Task =
Should a line below contain the word "bugs", report it.

Source texts of formatted documents =
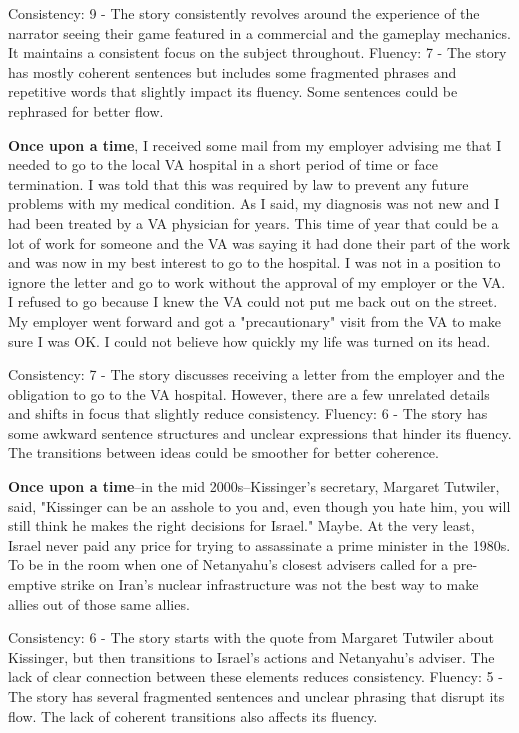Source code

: \documentclass{article}
\begin{document}
Consistency: 9 - The story consistently revolves around the experience of the narrator seeing their game featured in a commercial and the gameplay mechanics. It maintains a consistent focus on the subject throughout.
Fluency: 7 - The story has mostly coherent sentences but includes some fragmented phrases and repetitive words that slightly impact its fluency. Some sentences could be rephrased for better flow.

\textbf{Once upon a time}, I received some mail from my employer advising me that I needed to go to the local VA hospital in a short period of time or face termination. I was told that this was required by law to prevent any future problems with my medical condition. As I said, my diagnosis was not new and I had been treated by a VA physician for years. This time of year that could be a lot of work for someone and the VA was saying it had done their part of the work and was now in my best interest to go to the hospital. I was not in a position to ignore the letter and go to work without the approval of my employer or the VA. I refused to go because I knew the VA could not put me back out on the street. My employer went forward and got a "precautionary" visit from the VA to make sure I was OK. I could not believe how quickly my life was turned on its head.

Consistency: 7 - The story discusses receiving a letter from the employer and the obligation to go to the VA hospital. However, there are a few unrelated details and shifts in focus that slightly reduce consistency.
Fluency: 6 - The story has some awkward sentence structures and unclear expressions that hinder its fluency. The transitions between ideas could be smoother for better coherence.

\textbf{Once upon a time}--in the mid 2000s--Kissinger's secretary, Margaret Tutwiler, said, "Kissinger can be an asshole to you and, even though you hate him, you will still think he makes the right decisions for Israel." Maybe. At the very least, Israel never paid any price for trying to assassinate a prime minister in the 1980s. To be in the room when one of Netanyahu's closest advisers called for a pre-emptive strike on Iran's nuclear infrastructure was not the best way to make allies out of those same allies.

Consistency: 6 - The story starts with the quote from Margaret Tutwiler about Kissinger, but then transitions to Israel's actions and Netanyahu's adviser. The lack of clear connection between these elements reduces consistency.
Fluency: 5 - The story has several fragmented sentences and unclear phrasing that disrupt its flow. The lack of coherent transitions also affects its fluency.
\end{document}
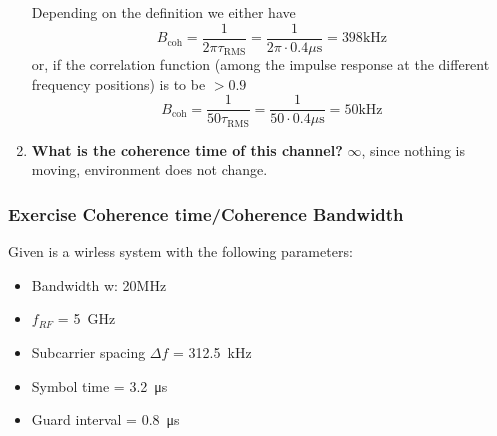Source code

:\begin{enumerate}
    Depending on the definition we either have
    $$
    B_{\mathrm{coh}}=\frac{1}{2 \pi \tau_{\mathrm{RMS}}}=\frac{1}{2 \pi \cdot 0.4 \mu \mathrm{s}}=398 \mathrm{kHz}
    $$
    or, if the correlation function (among the impulse response at the different frequency positions) is to be $>0.9$
    $$
    B_{\mathrm{coh}}=\frac{1}{50 \tau_{\mathrm{RMS}}}=\frac{1}{50 \cdot 0.4 \mu \mathrm{s}}=50 \mathrm{kHz}
    $$
    \item \textbf{What is the coherence time of this channel?} \newline
    $\infty$, since nothing is moving, environment does not change.
    
\end{enumerate}
\subsubsection{Exercise Coherence time/Coherence Bandwidth}
Given is a wirless system with the following parameters:
\begin{itemize}
    \item Bandwidth w: 20MHz
    \item $f_{RF}$ = \SI{5}{\giga\hertz}
    \item Subcarrier spacing $\Delta f$ = \SI{312.5}{\kilo\hertz}
    \item Symbol time = \SI{3.2}{\micro\second}
    \item Guard interval = \SI{0.8}{\micro\second}
\end{itemize}

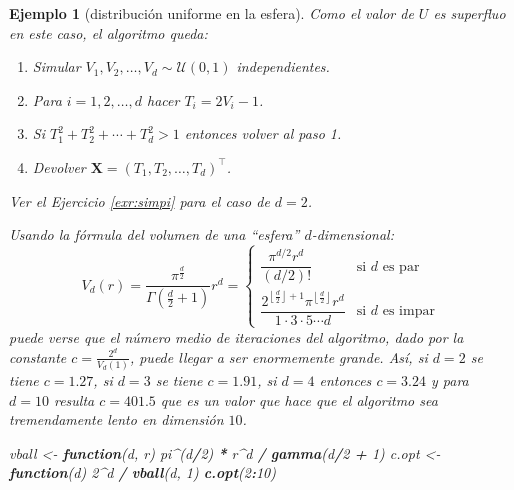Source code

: \documentclass[
  spanish,
  10pt,
]{book}
\newenvironment{Shaded}{\begin{snugshade}}{\end{snugshade}}
\newcommand{\ControlFlowTok}[1]{\textcolor[rgb]{0.13,0.29,0.53}{\textbf{#1}}}
\newcommand{\DecValTok}[1]{\textcolor[rgb]{0.00,0.00,0.81}{#1}}
\newcommand{\FunctionTok}[1]{\textcolor[rgb]{0.13,0.29,0.53}{\textbf{#1}}}
\newcommand{\NormalTok}[1]{#1}
\newcommand{\OtherTok}[1]{\textcolor[rgb]{0.56,0.35,0.01}{#1}}
\newcommand{\SpecialCharTok}[1]{\textcolor[rgb]{0.81,0.36,0.00}{\textbf{#1}}}
\renewcommand{\mathbf}[1]{\symbf{#1}}
\theoremstyle{break}
\newtheorem{example}{Ejemplo}[chapter]
\theoremstyle{nonumberplain}
\begin{document}
\begin{example}[distribución uniforme en la esfera]
Como el valor de \(U\) es superfluo en este caso, el algoritmo queda:

\begin{enumerate}
\def\labelenumi{\arabic{enumi}.}
\item
  Simular \(V_1, V_2, \ldots, V_d \sim \mathcal{U}(0,1)\) independientes.
\item
  Para \(i = 1, 2, \ldots, d\) hacer \(T_i = 2V_i - 1\).
\item
  Si \(T_1^2 + T_2^2 + \cdots + T_d^2 > 1\) entonces volver al paso 1.
\item
  Devolver \(\mathbf{X} = \left( T_1, T_2, \ldots, T_d \right)^{\top}\).
\end{enumerate}

Ver el Ejercicio \ref{exr:simpi} para el caso de \(d=2\).

Usando la fórmula del volumen de una ``esfera'' \(d\)-dimensional:
\[V_d (r) = \frac{\pi^\frac{d}{2}}{\Gamma\left(\frac{d}{2} + 1\right)}r^d= \left\{
\begin{array}{ll}
\dfrac{\pi^{d/2}r^d}{\left( d/2\right)  !} & \text{si } d \text{ es par}\\
\dfrac{2^{\left\lfloor \frac{d}{2}\right\rfloor +1}\pi^{\left\lfloor \frac{d}{2}\right\rfloor }r^d}{1\cdot3\cdot5\cdots d} & \text{si } d \text{ es impar}
\end{array}\right.\]
puede verse que el número medio de iteraciones del algoritmo, dado por la constante \(c = \frac{2^d}{V_d (1)}\), puede llegar a ser enormemente grande.
Así, si \(d=2\) se tiene \(c=1.27\), si \(d=3\) se tiene \(c=1.91\), si \(d=4\) entonces \(c=3.24\) y para \(d=10\) resulta \(c=401.5\) que es un valor que hace que el algoritmo sea tremendamente lento en dimensión \(10\).

\begin{Shaded}
\begin{Highlighting}[]
\NormalTok{vball }\OtherTok{\textless{}{-}} \ControlFlowTok{function}\NormalTok{(d, r) pi}\SpecialCharTok{\^{}}\NormalTok{(d}\SpecialCharTok{/}\DecValTok{2}\NormalTok{) }\SpecialCharTok{*}\NormalTok{ r}\SpecialCharTok{\^{}}\NormalTok{d }\SpecialCharTok{/} \FunctionTok{gamma}\NormalTok{(d}\SpecialCharTok{/}\DecValTok{2} \SpecialCharTok{+} \DecValTok{1}\NormalTok{)}
\NormalTok{c.opt }\OtherTok{\textless{}{-}} \ControlFlowTok{function}\NormalTok{(d) }\DecValTok{2}\SpecialCharTok{\^{}}\NormalTok{d }\SpecialCharTok{/} \FunctionTok{vball}\NormalTok{(d, }\DecValTok{1}\NormalTok{)}
\FunctionTok{c.opt}\NormalTok{(}\DecValTok{2}\SpecialCharTok{:}\DecValTok{10}\NormalTok{)}
\end{Highlighting}
\end{Shaded}


\end{example}
\end{document}
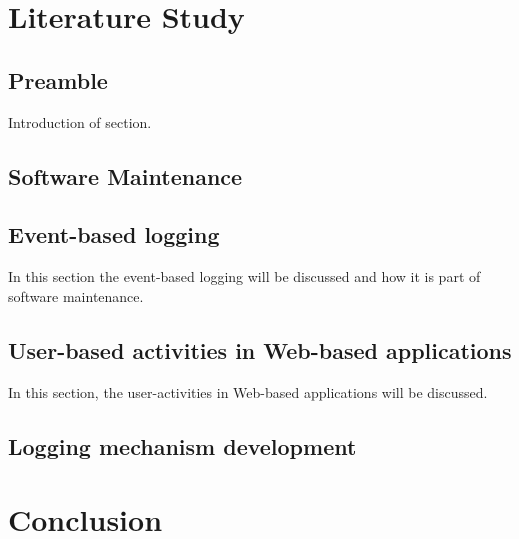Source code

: \newpage
\section{Literature Study}

\subsection{Preamble}
Introduction of section.

\subsection{Software Maintenance}

\subsection{Event-based logging}
In this section the event-based logging will be discussed and how it is part of software maintenance. 

\subsection{User-based activities in Web-based applications}
In this section, the user-activities in Web-based applications will be discussed.

\subsection{Logging mechanism development}

\section{Conclusion}

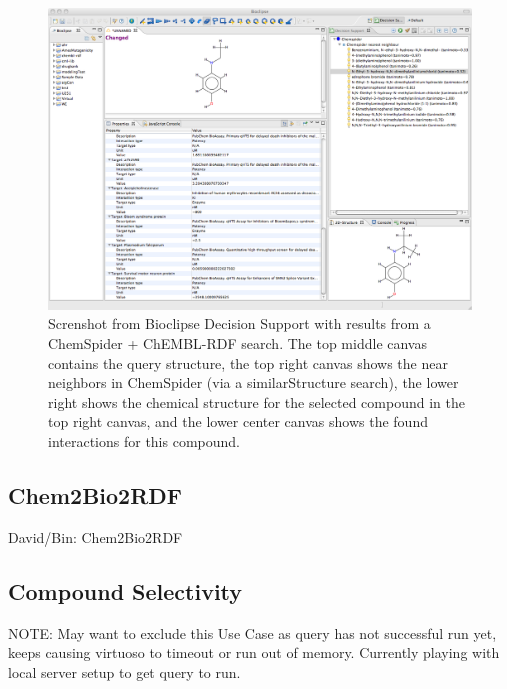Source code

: \documentclass[10pt]{bmc_article}
\newenvironment{bmcformat}{\begin{raggedright}\baselineskip20pt\sloppy\setboolean{publ}{false}}{\end{raggedright}\baselineskip20pt\sloppy}
\begin{document}
\begin{bmcformat}
\begin{figure}[!ht]
		\begin{center}
		\includegraphics[width=16cm]{bioclipse-ds.png}
		\newline
		\caption[wee]{Screnshot from Bioclipse Decision Support with results from a ChemSpider + ChEMBL-RDF search. The top middle canvas contains the query structure, the top right canvas shows the near neighbors in ChemSpider (via a similarStructure search), the lower right shows the chemical structure for the selected compound in the top right canvas, and the lower center canvas shows the found interactions for this compound.}
	\label{fig:bioclipse-ds}
		\end{center}
\end{figure}


\subsection*{Chem2Bio2RDF}

David/Bin: Chem2Bio2RDF

\subsection*{Compound Selectivity}

NOTE: May want to exclude this Use Case as query has not successful run yet, keeps causing virtuoso 
to timeout or run out of memory. Currently playing with local server setup to get query to run.


\end{bmcformat}
\end{document}
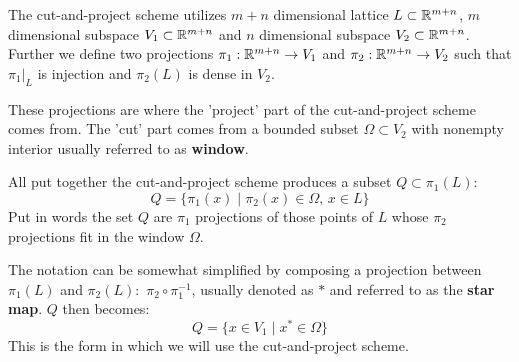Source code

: \documentclass[text.tex]{subfiles}
\begin{document}
The cut-and-project scheme utilizes $m+n$ dimensional lattice $L\subset\mathbb{R}^{m+n}$, $m$ dimensional subspace $V_1\subset\mathbb{R}^{m+n}$ and $n$ dimensional subspace $V_2\subset\mathbb{R}^{m+n}$. Further we define two projections $\pi_1:\mathbb{R}^{m+n}\rightarrow V_1$ and $\pi_2:\mathbb{R}^{m+n}\rightarrow V_2$ such that $\pi_1|_L$ is injection and $\pi_2(L)$ is dense in $V_2$. 

These projections are where the 'project' part of the cut-and-project scheme comes from. The 'cut' part comes from a bounded subset $\Omega\subset V_2$ with nonempty interior usually referred to as \textbf{window}. 

All put together the cut-and-project scheme produces a subset $Q\subset \pi_1(L)$:
$$Q = \{ \pi_1(x)\; |\; \pi_2(x)\in \Omega,\,  x\in L \}$$
Put in words the set $Q$ are $\pi_1$ projections of those points of $L$ whose $\pi_2$ projections fit in the window $\Omega$. 

The notation can be somewhat simplified by composing a projection between $\pi_1(L)$ and $\pi_2(L)$:~$\pi_2\circ\pi^{-1}_1$, usually denoted as $\ast$ and referred to as the \textbf{star map}. $Q$ then becomes:
$$Q = \{ x \in V_1\; |\; x^\ast\in \Omega \}$$
This is the form in which we will use the cut-and-project scheme. 
\end{document}
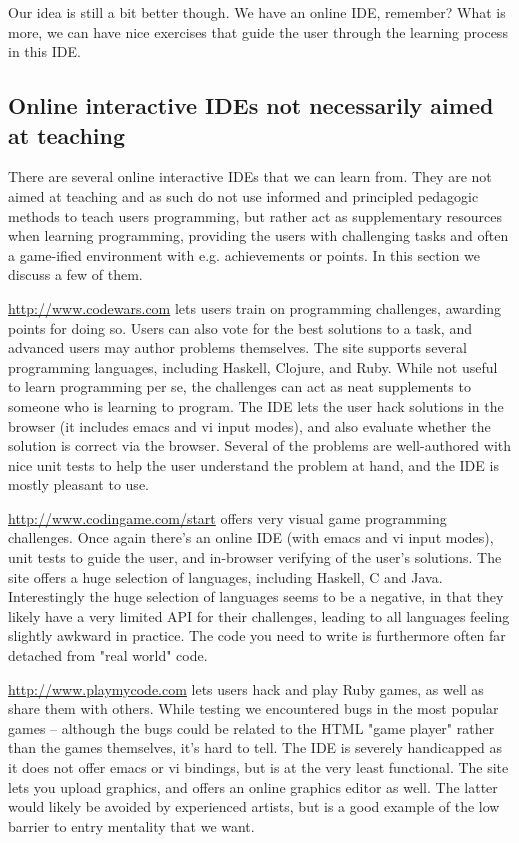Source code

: Our idea is still a bit better though. We have an online IDE, remember? What 
is more, we can have nice exercises that guide the user through the learning 
process in this IDE.

\subsection{Online interactive IDEs not necessarily aimed at teaching}
There are several online interactive IDEs that we can learn from. They are not 
aimed at teaching and as such do not use informed and principled pedagogic 
methods to teach users programming, but rather act as supplementary resources 
when learning programming, providing the users with challenging tasks and 
often a game-ified environment with e.g. achievements or points. In this 
section we discuss a few of them.

\url{http://www.codewars.com} lets users train on programming challenges, 
awarding points for doing so. Users can also vote for the best solutions to a
task, and advanced users may author problems themselves. The site supports 
several programming languages, including Haskell, Clojure, and Ruby. While not
useful to learn programming per se, the challenges can act as neat supplements 
to someone who is learning to program. The IDE lets the user hack solutions 
in the browser (it includes emacs and vi input modes), and also evaluate 
whether the solution is correct via the browser. Several of the problems are 
well-authored with nice unit tests to help the user understand the problem at 
hand, and the IDE is mostly pleasant to use.

\url{http://www.codingame.com/start} offers very visual game programming 
challenges. Once again there's an online IDE (with emacs and vi input modes), 
unit tests to guide the user, and in-browser verifying of the user's 
solutions. The site offers a huge selection of languages, including Haskell, C 
and Java. Interestingly the huge selection of languages seems to be a negative,
in that they likely have a very limited API for their challenges, leading to
all languages feeling slightly awkward in practice. The code you need to write
is furthermore often far detached from "real world" code.

\url{http://www.playmycode.com} lets users hack and play Ruby games, as well as
share them with others. While testing we encountered bugs in the most popular
games -- although the bugs could be related to the HTML "game player" rather
than the games themselves, it's hard to tell. The IDE is severely handicapped
as it does not offer emacs or vi bindings, but is at the very least functional.
The site lets you upload graphics, and offers an online graphics editor as
well. The latter would likely be avoided by experienced artists, but is a
good example of the low barrier to entry mentality that we want.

Result =
share them with others. While testing we encountered bugs in the most popular
games -- although the bugs could be related to the HTML "game player" rather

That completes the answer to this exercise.